What's an example of an estimator that is $o_p(n^{-1/2})$?

Question

For $X_i$ i.i.d. normal with mean $\mu < \infty$ and variance 1, by the law of large numbers, we have $\bar{X} \overset{\mathcal{P}}{\rightarrow}\mu$, i.e. $\bar{X} - \mu = o_p(1)$. Similarly, by CLT, we have that $\bar{X} - \mu = O_p(n^{-1/2})$ because $\sqrt{n}(\bar{X} - \mu) \overset{\mathcal{D}}{\rightarrow} N(0, 1).$

Can anyone give me an example of an estimator that is $o_p(n^{-1/2})$? From what I understand, it's an estimator $\hat{\theta}$ such that $\sqrt{n} \hat{\theta} \overset{\mathcal{P}}{\rightarrow} 0,$ correct?

Answer 1

Estimators of percentiles can act like this.

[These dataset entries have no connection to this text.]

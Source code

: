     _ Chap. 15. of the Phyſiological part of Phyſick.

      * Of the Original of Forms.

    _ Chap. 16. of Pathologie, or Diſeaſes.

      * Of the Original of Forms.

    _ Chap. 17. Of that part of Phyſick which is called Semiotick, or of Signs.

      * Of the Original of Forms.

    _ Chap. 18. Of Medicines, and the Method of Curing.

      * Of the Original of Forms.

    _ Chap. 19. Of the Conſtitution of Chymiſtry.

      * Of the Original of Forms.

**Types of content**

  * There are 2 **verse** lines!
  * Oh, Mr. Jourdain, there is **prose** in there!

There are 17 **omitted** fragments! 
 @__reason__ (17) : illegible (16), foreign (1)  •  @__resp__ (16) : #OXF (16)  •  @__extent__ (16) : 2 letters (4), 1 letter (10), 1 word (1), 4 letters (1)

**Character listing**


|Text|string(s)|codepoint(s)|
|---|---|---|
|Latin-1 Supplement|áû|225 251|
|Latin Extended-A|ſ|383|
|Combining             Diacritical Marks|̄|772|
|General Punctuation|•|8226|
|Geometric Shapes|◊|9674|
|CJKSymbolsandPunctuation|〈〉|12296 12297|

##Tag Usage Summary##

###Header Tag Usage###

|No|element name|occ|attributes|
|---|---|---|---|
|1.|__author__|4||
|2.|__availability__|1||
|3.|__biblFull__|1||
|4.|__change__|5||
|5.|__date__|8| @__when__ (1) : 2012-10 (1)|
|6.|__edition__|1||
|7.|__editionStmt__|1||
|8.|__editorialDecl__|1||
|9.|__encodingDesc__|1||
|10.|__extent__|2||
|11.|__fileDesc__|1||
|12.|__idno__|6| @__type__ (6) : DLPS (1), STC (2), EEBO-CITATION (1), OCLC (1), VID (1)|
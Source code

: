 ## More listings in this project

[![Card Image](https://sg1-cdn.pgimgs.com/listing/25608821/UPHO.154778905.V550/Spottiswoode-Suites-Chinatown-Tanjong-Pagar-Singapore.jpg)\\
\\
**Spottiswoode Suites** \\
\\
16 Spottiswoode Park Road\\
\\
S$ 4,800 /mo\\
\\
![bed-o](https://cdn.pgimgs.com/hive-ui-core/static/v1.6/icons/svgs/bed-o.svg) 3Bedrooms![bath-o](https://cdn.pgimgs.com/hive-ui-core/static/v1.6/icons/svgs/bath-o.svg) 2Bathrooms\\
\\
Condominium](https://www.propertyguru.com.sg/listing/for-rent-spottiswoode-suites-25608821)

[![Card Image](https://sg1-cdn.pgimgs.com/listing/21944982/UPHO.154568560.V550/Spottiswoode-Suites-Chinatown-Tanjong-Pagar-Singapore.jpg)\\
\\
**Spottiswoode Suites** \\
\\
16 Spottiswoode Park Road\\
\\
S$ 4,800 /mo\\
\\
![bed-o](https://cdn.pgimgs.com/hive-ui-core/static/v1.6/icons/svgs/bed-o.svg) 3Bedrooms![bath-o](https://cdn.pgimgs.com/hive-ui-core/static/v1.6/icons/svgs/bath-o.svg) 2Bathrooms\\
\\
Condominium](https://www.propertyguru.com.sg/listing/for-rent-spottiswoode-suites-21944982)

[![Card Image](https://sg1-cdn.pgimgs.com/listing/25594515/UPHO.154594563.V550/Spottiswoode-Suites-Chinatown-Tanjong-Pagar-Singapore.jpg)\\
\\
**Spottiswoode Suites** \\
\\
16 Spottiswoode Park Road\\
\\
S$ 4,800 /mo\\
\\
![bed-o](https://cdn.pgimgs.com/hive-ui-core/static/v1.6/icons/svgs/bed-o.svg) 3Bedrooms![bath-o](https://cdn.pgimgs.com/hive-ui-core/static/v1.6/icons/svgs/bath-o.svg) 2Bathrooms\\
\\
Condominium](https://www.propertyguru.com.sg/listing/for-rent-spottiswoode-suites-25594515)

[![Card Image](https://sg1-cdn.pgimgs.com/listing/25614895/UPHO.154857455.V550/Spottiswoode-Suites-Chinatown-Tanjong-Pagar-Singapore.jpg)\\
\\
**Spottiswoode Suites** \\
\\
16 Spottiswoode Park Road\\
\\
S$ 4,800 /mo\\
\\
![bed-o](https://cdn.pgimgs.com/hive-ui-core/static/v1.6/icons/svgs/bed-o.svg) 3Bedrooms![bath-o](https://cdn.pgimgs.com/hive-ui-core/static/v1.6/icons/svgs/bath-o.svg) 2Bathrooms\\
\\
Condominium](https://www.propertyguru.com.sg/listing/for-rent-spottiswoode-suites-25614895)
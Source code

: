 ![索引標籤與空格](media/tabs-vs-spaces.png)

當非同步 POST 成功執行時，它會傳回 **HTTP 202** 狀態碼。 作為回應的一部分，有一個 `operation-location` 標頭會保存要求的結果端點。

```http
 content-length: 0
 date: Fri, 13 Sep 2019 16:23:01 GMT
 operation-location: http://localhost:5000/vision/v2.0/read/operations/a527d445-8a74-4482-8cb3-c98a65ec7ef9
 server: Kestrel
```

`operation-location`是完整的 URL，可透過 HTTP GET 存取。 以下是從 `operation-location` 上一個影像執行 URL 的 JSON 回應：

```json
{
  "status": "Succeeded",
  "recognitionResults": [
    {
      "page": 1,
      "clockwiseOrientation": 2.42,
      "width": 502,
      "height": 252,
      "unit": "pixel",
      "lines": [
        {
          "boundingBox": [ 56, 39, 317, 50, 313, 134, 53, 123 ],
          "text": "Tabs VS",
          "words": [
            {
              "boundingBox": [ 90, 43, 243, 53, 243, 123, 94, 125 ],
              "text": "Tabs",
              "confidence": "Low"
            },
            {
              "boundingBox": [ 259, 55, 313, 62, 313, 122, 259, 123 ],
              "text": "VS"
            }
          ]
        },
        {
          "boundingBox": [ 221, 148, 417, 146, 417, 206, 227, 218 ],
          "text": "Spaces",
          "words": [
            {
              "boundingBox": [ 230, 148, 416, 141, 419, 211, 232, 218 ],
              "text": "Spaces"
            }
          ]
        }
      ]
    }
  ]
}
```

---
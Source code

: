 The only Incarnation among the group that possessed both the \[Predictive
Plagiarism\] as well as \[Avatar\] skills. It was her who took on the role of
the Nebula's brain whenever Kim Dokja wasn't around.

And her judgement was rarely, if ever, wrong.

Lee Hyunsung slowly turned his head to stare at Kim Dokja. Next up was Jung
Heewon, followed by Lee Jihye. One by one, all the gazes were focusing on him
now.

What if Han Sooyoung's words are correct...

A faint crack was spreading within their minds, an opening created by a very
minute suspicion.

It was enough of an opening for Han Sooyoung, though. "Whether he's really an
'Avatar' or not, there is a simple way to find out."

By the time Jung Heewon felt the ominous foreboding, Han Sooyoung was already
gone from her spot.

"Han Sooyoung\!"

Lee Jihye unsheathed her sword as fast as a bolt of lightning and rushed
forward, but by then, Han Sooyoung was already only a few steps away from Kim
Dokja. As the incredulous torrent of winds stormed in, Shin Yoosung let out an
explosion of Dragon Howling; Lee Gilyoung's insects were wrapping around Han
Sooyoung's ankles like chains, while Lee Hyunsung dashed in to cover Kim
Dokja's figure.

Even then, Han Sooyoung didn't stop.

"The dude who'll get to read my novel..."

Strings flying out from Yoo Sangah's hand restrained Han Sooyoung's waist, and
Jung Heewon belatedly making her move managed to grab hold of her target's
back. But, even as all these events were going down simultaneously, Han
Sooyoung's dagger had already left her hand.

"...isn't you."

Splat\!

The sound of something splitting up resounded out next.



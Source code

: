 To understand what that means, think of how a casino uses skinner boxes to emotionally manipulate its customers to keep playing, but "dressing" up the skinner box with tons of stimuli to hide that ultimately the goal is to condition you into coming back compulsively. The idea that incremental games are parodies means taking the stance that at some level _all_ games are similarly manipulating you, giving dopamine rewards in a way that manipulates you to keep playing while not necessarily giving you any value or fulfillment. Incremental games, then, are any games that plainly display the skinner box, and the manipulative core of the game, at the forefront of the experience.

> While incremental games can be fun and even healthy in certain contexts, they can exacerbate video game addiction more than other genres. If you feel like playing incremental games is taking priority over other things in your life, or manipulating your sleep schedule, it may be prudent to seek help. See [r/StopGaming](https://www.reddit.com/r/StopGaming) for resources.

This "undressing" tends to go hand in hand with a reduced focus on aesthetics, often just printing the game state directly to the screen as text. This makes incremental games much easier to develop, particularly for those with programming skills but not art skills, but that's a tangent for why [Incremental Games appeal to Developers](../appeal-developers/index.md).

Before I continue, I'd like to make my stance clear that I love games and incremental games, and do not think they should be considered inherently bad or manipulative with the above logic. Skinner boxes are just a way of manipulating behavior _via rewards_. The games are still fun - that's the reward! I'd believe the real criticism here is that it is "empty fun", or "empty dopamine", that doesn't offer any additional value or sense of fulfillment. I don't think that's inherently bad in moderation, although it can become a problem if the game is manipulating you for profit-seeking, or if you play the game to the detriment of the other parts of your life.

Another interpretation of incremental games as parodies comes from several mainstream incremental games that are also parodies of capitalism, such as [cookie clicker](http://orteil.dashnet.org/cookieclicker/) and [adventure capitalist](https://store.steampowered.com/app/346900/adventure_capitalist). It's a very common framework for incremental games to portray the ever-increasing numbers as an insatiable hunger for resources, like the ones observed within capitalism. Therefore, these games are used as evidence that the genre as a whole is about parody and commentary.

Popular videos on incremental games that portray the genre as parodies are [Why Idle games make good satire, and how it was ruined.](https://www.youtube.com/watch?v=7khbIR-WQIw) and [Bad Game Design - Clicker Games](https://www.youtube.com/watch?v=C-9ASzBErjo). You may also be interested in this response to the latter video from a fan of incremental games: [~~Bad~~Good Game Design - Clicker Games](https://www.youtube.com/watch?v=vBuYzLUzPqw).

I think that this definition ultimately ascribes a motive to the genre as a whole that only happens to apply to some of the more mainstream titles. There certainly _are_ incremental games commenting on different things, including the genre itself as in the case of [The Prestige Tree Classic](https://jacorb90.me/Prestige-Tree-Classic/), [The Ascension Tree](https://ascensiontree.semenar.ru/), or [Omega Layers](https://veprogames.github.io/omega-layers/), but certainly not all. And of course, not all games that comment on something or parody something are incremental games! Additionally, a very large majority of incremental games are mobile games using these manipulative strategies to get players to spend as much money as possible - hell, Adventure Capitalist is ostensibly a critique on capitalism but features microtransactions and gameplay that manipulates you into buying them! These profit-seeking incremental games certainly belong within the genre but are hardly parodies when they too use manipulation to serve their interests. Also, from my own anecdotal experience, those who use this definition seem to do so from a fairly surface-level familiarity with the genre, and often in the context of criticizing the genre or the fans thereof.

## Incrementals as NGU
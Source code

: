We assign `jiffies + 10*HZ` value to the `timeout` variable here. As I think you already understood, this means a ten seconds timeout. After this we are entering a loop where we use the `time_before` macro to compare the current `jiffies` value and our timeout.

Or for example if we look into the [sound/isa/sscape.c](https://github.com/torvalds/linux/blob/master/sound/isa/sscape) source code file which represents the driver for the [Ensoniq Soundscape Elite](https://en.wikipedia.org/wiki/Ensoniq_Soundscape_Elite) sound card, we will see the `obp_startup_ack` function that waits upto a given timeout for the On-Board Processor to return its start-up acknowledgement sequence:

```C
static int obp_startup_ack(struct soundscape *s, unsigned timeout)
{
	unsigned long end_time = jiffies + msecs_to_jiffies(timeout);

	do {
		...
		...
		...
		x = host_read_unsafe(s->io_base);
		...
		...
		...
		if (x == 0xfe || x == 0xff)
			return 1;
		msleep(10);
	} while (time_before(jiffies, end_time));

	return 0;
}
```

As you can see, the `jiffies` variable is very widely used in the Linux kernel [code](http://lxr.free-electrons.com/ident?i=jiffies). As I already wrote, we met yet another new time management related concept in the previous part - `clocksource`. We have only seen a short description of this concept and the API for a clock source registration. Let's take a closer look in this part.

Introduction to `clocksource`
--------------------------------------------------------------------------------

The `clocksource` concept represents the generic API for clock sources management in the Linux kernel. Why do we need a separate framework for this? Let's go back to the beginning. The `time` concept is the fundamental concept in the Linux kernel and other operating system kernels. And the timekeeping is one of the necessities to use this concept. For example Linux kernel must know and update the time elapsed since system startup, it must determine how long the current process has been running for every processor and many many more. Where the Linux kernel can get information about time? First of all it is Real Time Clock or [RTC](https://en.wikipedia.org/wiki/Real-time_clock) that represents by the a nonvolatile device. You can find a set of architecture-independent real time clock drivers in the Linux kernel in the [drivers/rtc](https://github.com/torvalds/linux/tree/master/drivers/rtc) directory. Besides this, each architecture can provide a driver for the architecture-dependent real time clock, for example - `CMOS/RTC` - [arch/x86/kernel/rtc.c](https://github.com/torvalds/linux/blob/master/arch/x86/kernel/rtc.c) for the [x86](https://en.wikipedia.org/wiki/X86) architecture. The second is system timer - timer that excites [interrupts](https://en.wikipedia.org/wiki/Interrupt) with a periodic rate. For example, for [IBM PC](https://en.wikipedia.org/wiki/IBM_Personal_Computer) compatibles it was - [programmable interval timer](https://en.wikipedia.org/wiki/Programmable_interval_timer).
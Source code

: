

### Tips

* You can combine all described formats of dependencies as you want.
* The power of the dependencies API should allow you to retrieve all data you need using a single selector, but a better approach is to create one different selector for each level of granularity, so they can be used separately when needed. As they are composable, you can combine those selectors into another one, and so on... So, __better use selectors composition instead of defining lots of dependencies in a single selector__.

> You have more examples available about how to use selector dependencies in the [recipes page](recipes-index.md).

The idea is that when a great deal of probability is concentrated in small neighborhoods around a percentile, then the sample percentile will tend to come extremely close to the true percentile. (Indeed, an extreme case occurs when a distribution has an atom at a percentile, because for sufficiently large samples it is more and more likely that the sample percentile will exactly equal the distribution percentile.)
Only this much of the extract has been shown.